Why There Is Sand on the Floor of the Synagogue in St. Thomas
CHARLOTTE AMALIE – Jews from Denmark first arrived on the white beaches of what is now St. Thomas, U.S. Virgin Islands — a tiny speck off the coast of Puerto Rico — in the mid-17th century.
These were descendants of a Jewish population that had fled Spain for other parts of Europe during the Inquisition. St. Thomas afforded them a certain religious autonomy that wasn’t always available on the mainland.
In the ensuing centuries, a Jewish community flourished in the capital city of Charlotte Amalie, which now boasts the St. Thomas Synagogue.
According to its listing as a National Historic Landmark, it’s “the second-oldest synagogue … and longest in continuous use now under the American flag.”

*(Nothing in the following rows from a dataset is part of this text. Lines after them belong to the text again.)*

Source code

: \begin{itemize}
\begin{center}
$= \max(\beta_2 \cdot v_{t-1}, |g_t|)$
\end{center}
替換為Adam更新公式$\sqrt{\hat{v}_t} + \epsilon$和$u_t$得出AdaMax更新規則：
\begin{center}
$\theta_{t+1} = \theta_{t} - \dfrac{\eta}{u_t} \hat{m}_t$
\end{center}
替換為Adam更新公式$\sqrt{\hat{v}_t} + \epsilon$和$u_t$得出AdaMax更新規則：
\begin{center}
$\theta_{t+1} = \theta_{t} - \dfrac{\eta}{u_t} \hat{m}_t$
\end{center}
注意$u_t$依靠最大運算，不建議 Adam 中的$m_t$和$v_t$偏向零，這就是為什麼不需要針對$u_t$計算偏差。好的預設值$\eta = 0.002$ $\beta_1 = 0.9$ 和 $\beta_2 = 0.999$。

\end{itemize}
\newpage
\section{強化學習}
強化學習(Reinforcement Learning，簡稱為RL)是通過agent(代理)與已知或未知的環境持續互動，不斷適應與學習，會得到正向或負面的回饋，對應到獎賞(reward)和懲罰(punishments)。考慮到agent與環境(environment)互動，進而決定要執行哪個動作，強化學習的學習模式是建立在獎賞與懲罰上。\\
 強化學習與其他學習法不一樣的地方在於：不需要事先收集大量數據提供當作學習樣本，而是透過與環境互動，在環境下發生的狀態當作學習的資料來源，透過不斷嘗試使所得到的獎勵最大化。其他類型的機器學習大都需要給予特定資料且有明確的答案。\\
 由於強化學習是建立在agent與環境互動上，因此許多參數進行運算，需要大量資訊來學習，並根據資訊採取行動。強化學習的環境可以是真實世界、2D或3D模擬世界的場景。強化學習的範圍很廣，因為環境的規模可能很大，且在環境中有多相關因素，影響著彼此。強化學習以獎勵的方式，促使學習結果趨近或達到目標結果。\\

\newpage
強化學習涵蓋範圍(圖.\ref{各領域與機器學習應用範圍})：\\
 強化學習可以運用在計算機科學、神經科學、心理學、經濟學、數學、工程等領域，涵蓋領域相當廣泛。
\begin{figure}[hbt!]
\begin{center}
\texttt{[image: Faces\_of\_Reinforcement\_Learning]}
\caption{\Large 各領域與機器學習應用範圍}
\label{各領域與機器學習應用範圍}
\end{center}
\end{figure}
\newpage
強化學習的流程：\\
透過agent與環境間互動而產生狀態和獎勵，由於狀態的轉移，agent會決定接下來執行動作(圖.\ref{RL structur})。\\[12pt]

Notably the synagogue is one of five in the world that features sand-covered floors. It’s not a tropical affectation — it dates back to the Inquisition-era custom of using sand to muffle forbidden prayer.
And to get your imaginations going, you can read about 18th-century St. Thomas Jewry in Alice Hoffman’s newest novel, “The Marriage of Opposites,” a piece of historical fiction that centers on the (actual) life of Rachel Pizzaro, the mother of groundbreaking Jewish impressionist painter Camille Pissaro.